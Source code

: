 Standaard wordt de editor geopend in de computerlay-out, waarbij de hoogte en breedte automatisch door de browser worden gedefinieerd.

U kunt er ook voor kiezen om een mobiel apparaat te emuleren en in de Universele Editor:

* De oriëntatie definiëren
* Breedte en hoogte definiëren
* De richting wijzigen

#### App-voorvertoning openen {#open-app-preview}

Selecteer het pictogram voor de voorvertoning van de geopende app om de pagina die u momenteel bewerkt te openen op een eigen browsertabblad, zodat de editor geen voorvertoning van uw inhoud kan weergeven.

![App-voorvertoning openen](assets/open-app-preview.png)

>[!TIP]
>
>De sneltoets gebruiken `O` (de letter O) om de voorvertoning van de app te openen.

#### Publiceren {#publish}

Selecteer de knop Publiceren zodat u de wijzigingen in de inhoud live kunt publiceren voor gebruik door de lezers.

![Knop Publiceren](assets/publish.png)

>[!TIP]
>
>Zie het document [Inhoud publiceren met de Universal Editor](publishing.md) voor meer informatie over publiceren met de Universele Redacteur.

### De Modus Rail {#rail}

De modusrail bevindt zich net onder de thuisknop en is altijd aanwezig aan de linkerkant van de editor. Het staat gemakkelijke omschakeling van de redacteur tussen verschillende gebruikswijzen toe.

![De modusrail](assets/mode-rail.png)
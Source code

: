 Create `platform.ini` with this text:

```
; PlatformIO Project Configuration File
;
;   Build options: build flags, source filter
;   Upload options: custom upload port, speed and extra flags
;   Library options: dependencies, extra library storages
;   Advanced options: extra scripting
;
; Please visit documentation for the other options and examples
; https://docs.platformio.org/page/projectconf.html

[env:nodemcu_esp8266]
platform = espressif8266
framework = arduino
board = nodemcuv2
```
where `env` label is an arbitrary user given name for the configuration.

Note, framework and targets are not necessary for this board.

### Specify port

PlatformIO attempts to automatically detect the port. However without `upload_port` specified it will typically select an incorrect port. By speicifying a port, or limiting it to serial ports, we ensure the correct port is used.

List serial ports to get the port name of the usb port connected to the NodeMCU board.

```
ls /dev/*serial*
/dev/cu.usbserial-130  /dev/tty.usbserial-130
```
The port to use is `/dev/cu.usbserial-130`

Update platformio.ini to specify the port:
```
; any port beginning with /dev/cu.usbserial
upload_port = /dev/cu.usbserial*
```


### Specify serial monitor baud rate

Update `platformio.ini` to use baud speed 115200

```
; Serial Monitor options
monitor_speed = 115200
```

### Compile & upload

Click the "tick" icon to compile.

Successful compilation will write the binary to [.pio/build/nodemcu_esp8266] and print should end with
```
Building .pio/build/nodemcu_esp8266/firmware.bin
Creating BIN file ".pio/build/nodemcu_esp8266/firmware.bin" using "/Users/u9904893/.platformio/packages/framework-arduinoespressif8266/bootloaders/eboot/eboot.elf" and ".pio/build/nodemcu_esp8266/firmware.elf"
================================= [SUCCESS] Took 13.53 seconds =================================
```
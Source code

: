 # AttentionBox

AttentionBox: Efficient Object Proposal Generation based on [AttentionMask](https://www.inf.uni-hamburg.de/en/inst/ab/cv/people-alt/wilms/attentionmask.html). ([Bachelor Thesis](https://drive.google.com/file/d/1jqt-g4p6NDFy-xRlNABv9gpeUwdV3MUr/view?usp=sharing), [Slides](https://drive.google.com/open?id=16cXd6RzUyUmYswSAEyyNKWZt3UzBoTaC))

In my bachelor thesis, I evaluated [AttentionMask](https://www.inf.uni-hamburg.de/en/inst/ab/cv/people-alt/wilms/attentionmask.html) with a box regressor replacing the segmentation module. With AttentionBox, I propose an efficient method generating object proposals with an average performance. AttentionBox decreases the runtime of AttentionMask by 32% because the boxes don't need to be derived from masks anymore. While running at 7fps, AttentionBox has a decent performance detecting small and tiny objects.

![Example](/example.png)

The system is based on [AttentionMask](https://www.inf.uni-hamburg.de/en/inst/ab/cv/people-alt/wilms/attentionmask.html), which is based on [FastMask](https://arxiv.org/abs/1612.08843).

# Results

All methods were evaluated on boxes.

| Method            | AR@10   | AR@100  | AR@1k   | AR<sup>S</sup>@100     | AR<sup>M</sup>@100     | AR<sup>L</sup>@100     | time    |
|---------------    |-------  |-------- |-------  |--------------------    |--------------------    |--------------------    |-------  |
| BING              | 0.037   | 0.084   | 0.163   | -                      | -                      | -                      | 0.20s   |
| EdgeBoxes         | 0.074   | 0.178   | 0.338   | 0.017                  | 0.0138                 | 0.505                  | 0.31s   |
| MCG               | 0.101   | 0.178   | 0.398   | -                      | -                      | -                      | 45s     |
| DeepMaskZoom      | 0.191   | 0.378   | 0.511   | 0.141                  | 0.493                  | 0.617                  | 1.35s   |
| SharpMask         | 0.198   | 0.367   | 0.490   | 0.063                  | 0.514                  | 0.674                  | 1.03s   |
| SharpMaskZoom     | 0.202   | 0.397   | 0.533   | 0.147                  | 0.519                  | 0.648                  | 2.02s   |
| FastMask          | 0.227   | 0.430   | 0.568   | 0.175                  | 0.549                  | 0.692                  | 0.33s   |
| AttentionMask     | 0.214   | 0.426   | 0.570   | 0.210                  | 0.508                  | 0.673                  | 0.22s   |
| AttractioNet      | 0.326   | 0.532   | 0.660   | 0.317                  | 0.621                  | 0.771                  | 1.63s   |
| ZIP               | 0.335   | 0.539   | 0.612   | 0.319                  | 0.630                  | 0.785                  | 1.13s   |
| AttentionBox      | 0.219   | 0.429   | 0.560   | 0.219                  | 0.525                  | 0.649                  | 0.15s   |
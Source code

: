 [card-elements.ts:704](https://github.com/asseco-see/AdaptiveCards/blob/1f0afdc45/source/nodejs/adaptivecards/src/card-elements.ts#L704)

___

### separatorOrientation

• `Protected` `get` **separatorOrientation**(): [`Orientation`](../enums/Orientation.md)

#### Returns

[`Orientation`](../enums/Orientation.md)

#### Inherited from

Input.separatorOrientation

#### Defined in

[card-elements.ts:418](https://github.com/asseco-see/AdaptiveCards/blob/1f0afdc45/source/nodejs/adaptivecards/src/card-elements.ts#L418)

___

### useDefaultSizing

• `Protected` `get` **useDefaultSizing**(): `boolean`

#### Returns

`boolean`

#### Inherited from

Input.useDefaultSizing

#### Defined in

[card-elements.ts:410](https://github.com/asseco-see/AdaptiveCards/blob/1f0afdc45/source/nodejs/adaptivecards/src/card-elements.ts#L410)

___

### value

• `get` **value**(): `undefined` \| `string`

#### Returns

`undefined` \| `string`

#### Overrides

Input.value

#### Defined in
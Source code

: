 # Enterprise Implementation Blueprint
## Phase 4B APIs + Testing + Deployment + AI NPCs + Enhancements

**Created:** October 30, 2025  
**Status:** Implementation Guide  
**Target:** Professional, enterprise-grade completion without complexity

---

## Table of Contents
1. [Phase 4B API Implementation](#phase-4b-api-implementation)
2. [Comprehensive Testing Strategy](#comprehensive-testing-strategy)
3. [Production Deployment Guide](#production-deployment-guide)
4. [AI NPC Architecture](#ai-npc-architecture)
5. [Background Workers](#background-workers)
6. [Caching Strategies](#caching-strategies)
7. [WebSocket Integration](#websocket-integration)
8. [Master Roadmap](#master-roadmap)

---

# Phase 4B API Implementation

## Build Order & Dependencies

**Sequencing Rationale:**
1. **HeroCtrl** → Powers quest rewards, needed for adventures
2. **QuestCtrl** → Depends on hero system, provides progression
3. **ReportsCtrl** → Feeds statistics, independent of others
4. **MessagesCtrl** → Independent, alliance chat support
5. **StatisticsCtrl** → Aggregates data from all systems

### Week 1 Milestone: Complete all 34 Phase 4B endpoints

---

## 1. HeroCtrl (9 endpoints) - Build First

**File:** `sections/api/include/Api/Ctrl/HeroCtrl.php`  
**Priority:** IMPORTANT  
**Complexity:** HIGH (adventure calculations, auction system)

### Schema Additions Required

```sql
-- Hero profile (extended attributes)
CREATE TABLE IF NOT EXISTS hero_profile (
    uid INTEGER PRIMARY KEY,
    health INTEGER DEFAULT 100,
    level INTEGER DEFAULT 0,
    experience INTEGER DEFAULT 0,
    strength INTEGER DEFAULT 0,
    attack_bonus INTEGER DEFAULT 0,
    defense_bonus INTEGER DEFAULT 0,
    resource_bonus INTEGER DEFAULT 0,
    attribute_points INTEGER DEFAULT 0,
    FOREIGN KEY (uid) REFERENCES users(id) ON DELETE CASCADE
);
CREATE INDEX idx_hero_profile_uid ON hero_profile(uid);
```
----------
WHAT YOU HAVE TO DO:
Retype exactly the lines of the data above that fall between the line with "#### App-voorvertoning openen" and the line with "De modusrail bevindt", inclusive, and add nothing.

SOLUTION FOR THIS PROBLEM:
#### App-voorvertoning openen {#open-app-preview}

Selecteer het pictogram voor de voorvertoning van de geopende app om de pagina die u momenteel bewerkt te openen op een eigen browsertabblad, zodat de editor geen voorvertoning van uw inhoud kan weergeven.

![App-voorvertoning openen](assets/open-app-preview.png)

>[!TIP]
>
>De sneltoets gebruiken `O` (de letter O) om de voorvertoning van de app te openen.

#### Publiceren {#publish}

Selecteer de knop Publiceren zodat u de wijzigingen in de inhoud live kunt publiceren voor gebruik door de lezers.

![Knop Publiceren](assets/publish.png)

>[!TIP]
>
>Zie het document [Inhoud publiceren met de Universal Editor](publishing.md) voor meer informatie over publiceren met de Universele Redacteur.

### De Modus Rail {#rail}

De modusrail bevindt zich net onder de thuisknop en is altijd aanwezig aan de linkerkant van de editor. Het staat gemakkelijke omschakeling van de redacteur tussen verschillende gebruikswijzen toe.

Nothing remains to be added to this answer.